As some critics have noted, the narrator sees Hosna as a tool to learn more about Mustafa Sa’eed (Davidson 392). This complicates his love for her. By this point in the text, it is clear that despite his assertions to the contrary, the narrator is completely preoccupied with learning as much as he can about Mustafa. Hosna, then, is a means to an end; the narrator will not only know everything about Mustafa, but he wishes to experience Mustafa’s sex and family life firsthand.

The narrator’s support for women’s rights, then, is very convenient given his motives. Like Wad Rayyes, he is all in favor of women’s rights when it will help him to get what he wants, but he still hesitates to intervene and stop the marriage. The narrator also has a curiously negative attitude toward sex, characterizing it as a “germ of contagion” that corrupted Mustafa and Wad Rayyes, and is now threatening to infect him as well. This creates a stark contrast to the rapturous portrayal of sex in the previous chapter, when Wad Rayyes and Bint Majzoub described their orgasms in detail.

However, unlike these village people, the narrator has traveled abroad, and like Mustafa Sa’eed, he continually associates sex with violence. The narrator sees sex as not just an interaction between individuals, but as an instrument for the systemic oppression of women.

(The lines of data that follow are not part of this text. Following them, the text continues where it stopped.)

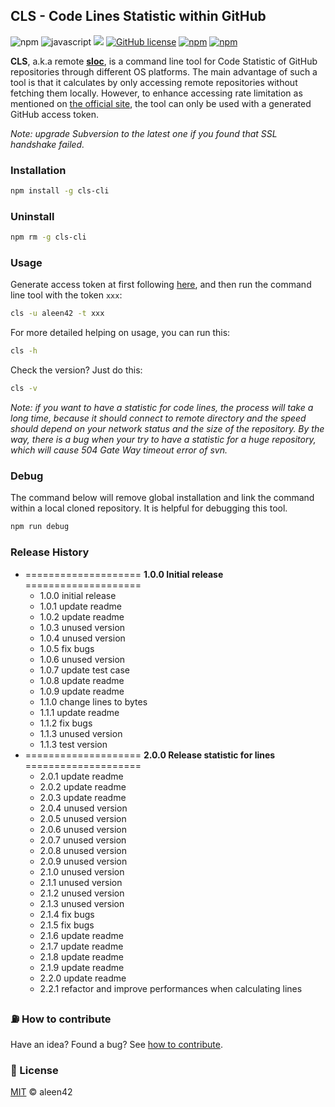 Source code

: ## CLS - Code Lines Statistic within GitHub

![npm](https://aleen42.github.io/badges/src/npm.svg) ![javascript](https://aleen42.github.io/badges/src/javascript.svg) ![](https://img.shields.io/badge/%20%20JavaScript-%20%20%20%20463L-f1e05a.svg) [![GitHub license](https://img.shields.io/badge/license-MIT-blue.svg)](https://raw.githubusercontent.com/aleen42/CLS/master/LICENSE) [![npm](https://img.shields.io/npm/v/cls-cli.svg)](https://www.npmjs.com/package/cls-cli) [![npm](https://img.shields.io/npm/dt/cls-cli.svg)](https://www.npmjs.com/package/cls-cli)

**CLS**, a.k.a remote [**sloc**](https://en.wikipedia.org/wiki/Source_lines_of_code), is a command line tool for Code Statistic of GitHub repositories through different OS platforms. The main advantage of such a tool is that it calculates by only accessing remote repositories without fetching them locally. However, to enhance accessing rate limitation as mentioned on [the official site](https://developer.github.com/v3/auth/#basic-authentication), the tool can only be used with a generated GitHub access token.

*Note: upgrade Subversion to the latest one if you found that SSL handshake failed.*

### Installation

```bash
npm install -g cls-cli
```

### Uninstall

```bash
npm rm -g cls-cli
```

### Usage

Generate access token at first following [here](https://github.com/blog/1509-personal-api-tokens), and then run the command line tool with the token `xxx`:

```bash
cls -u aleen42 -t xxx
```

For more detailed helping on usage, you can run this:

```bash
cls -h
```

Check the version? Just do this:

```bash
cls -v
```

*Note: if you want to have a statistic for code lines, the process will take a long time, because it should connect to remote directory and the speed should depend on your network status and the size of the repository. By the way, there is a bug when your try to have a statistic for a huge repository, which will cause 504 Gate Way timeout error of svn.*

### Debug

The command below will remove global installation and link the command within a local cloned repository. It is helpful for debugging this tool.

```bash
npm run debug
```

### Release History

* ==================== **1.0.0 Initial release** ====================
	* 1.0.0 initial release
	* 1.0.1 update readme
	* 1.0.2 update readme
	* 1.0.3 unused version
	* 1.0.4 unused version
	* 1.0.5 fix bugs
	* 1.0.6 unused version
	* 1.0.7 update test case
	* 1.0.8 update readme
	* 1.0.9 update readme
	* 1.1.0 change lines to bytes
	* 1.1.1 update readme
	* 1.1.2 fix bugs
	* 1.1.3 unused version
	* 1.1.3 test version
* ==================== **2.0.0 Release statistic for lines** ====================
	* 2.0.1 update readme
	* 2.0.2 update readme
	* 2.0.3 update readme
	* 2.0.4 unused version
	* 2.0.5 unused version
	* 2.0.6 unused version
	* 2.0.7 unused version
	* 2.0.8 unused version
	* 2.0.9 unused version
	* 2.1.0 unused version
	* 2.1.1 unused version
	* 2.1.2 unused version
	* 2.1.3 unused version
	* 2.1.4 fix bugs
	* 2.1.5 fix bugs
	* 2.1.6 update readme
	* 2.1.7 update readme
	* 2.1.8 update readme
	* 2.1.9 update readme
	* 2.2.0 update readme
	* 2.2.1 refactor and improve performances when calculating lines

### :fuelpump: How to contribute

Have an idea? Found a bug? See [how to contribute](https://aleen42.github.io/PersonalWiki/contribution.html).

### :scroll: License

[MIT](https://aleen42.github.io/PersonalWiki/MIT.html) © aleen42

In both England and Sudan, premarital sex can tarnish a woman’s reputation and destroy her emotionally (as evidenced by the suicides of Mustafa’s mistresses). Men are not subject to these restrictions, and this freedom gives them power—power about which the narrator feels deeply conflicted, as evidenced by his reluctance to intervene in Hosna’s marriage one way or the other.

This chapter also reveals more information about Mahjoub. Mahjoub was smart enough to pursue higher education, but chose to remain in the village and work directly with the people. He represents an alternative life path that the narrator could have taken. He also illustrates the fact that a British education, which is supposed to help the narrator make Sudan a better country, actually prevents him from doing so. Having taken a government job, the narrator does not interact directly with the people he is supposed to help. Furthermore, the narrator has become so progressive in his views that he is unable to help Hosna; by insisting that she should choose for herself, he overlooks the fact that she really has no choice, and the only way he can help her is by rejecting Wad Rayyes on her behalf.